2018 Aug;22(7):1321-1330. doi: 10.1002/ejp.1221. Epub 2018 Apr 18.



T-type calcium channels have been shown to play an important role in the initiation and maintenance of neuropathic pain and represent a promising therapeutic target for new analgesic treatments. Ethosuximide (ETX), an anticonvulsant and a T-type channel blocker has shown analgesic effect in several chronic pain models but has not yet been evaluated in patients with neuropathic pain.


This proof-of-concept, multicentre, double-blind, controlled and randomized trial compared the efficacy and safety of ETX (given as add-on therapy) to an inactive control (IC) in 114 patients with non-diabetic peripheral neuropathic pain. After a 7-day run-in period, eligible patients aged over 18 years were randomly assigned (1:1) to ETX or IC for 6 weeks. The primary outcome was the difference between groups in the pain intensity (% of change from the baseline to end of treatment) assessed in the intention-to-treat population. This study is registered with EudraCT (2013-004801-26) and ClinicalTrials.gov (NCT02100046).
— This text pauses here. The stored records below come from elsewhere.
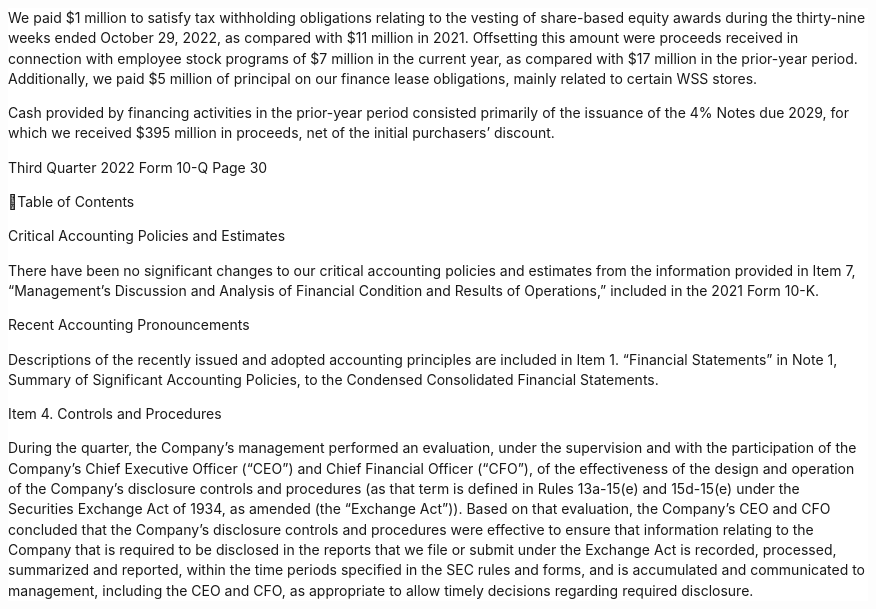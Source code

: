 We  paid  $1  million  to  satisfy  tax  withholding  obligations  relating  to  the  vesting  of  share-based  equity  awards
during  the  thirty-nine  weeks  ended  October  29,  2022,  as  compared  with  $11  million  in  2021.  Offsetting  this
amount were proceeds received in connection with employee stock programs of $7 million in the current year,
as compared with $17 million in the prior-year period. Additionally, we paid $5 million of principal on our finance
lease obligations, mainly related to certain WSS stores.

Cash provided by financing activities in the prior-year period consisted primarily of the issuance of the 4% Notes
due 2029, for which we received $395 million in proceeds, net of the initial purchasers’ discount.

Third Quarter 2022 Form 10-Q Page 30

Table of Contents

Critical Accounting Policies and Estimates

There have been no significant changes to our critical accounting policies and estimates from the information
provided in Item 7, “Management’s Discussion and Analysis of Financial Condition and Results of Operations,”
included in the 2021 Form 10-K.

Recent Accounting Pronouncements

Descriptions  of  the  recently  issued  and  adopted  accounting  principles  are  included  in  Item  1.  “Financial
Statements” in Note 1, Summary of Significant Accounting Policies,  to  the  Condensed  Consolidated  Financial
Statements.

Item 4. Controls and Procedures

During the quarter, the Company’s management performed an evaluation, under the supervision and with the
participation  of  the  Company’s  Chief  Executive  Officer  (“CEO”)  and  Chief  Financial  Officer  (“CFO”),  of  the
effectiveness of the design and operation of the Company’s disclosure controls and procedures (as that term is
defined  in  Rules  13a-15(e)  and  15d-15(e)  under  the  Securities  Exchange  Act  of  1934,  as  amended  (the
“Exchange  Act”)).  Based  on  that  evaluation,  the  Company’s  CEO  and  CFO  concluded  that  the  Company’s
disclosure  controls  and  procedures  were  effective  to  ensure  that  information  relating  to  the  Company  that  is
required to be disclosed in the reports that we file or submit under the Exchange Act is recorded, processed,
summarized and reported, within the time periods specified in the SEC rules and forms, and is accumulated and
communicated to management, including the CEO and CFO, as appropriate to allow timely decisions regarding
required disclosure.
The study was stopped during the interim analysis due to the high number of adverse events in the active treatment group. ETX failed to reduce total pain and showed a poor tolerance in comparison to IC. In the per-protocol analysis, ETX significantly reduced pain intensity by 15.6% (95% CI -25.8; -5.4) from baseline compared to IC (-7.8%, 95% CI -14.3; -1.3; p = 0.033), but this result must be interpreted with caution because of a small subgroup of patients.


Ethosuximide did not reduce the severity of neuropathic pain and induces, at the doses used, many adverse events.


This article shows that ETX is not effective to treat neuropathic pain. Nevertheless, per-protocol analysis suggests a possible analgesic effect of ETX. Thus, our work adds significant knowledge to preclinical and clinical data on the benefits of T-type calcium channel inhibition for the treatment of neuropathic pain.

Efficacy and safety of a T-type calcium channel blocker in patients with neuropathic pain: A proof-of-concept, randomized, double-blind and controlled trial.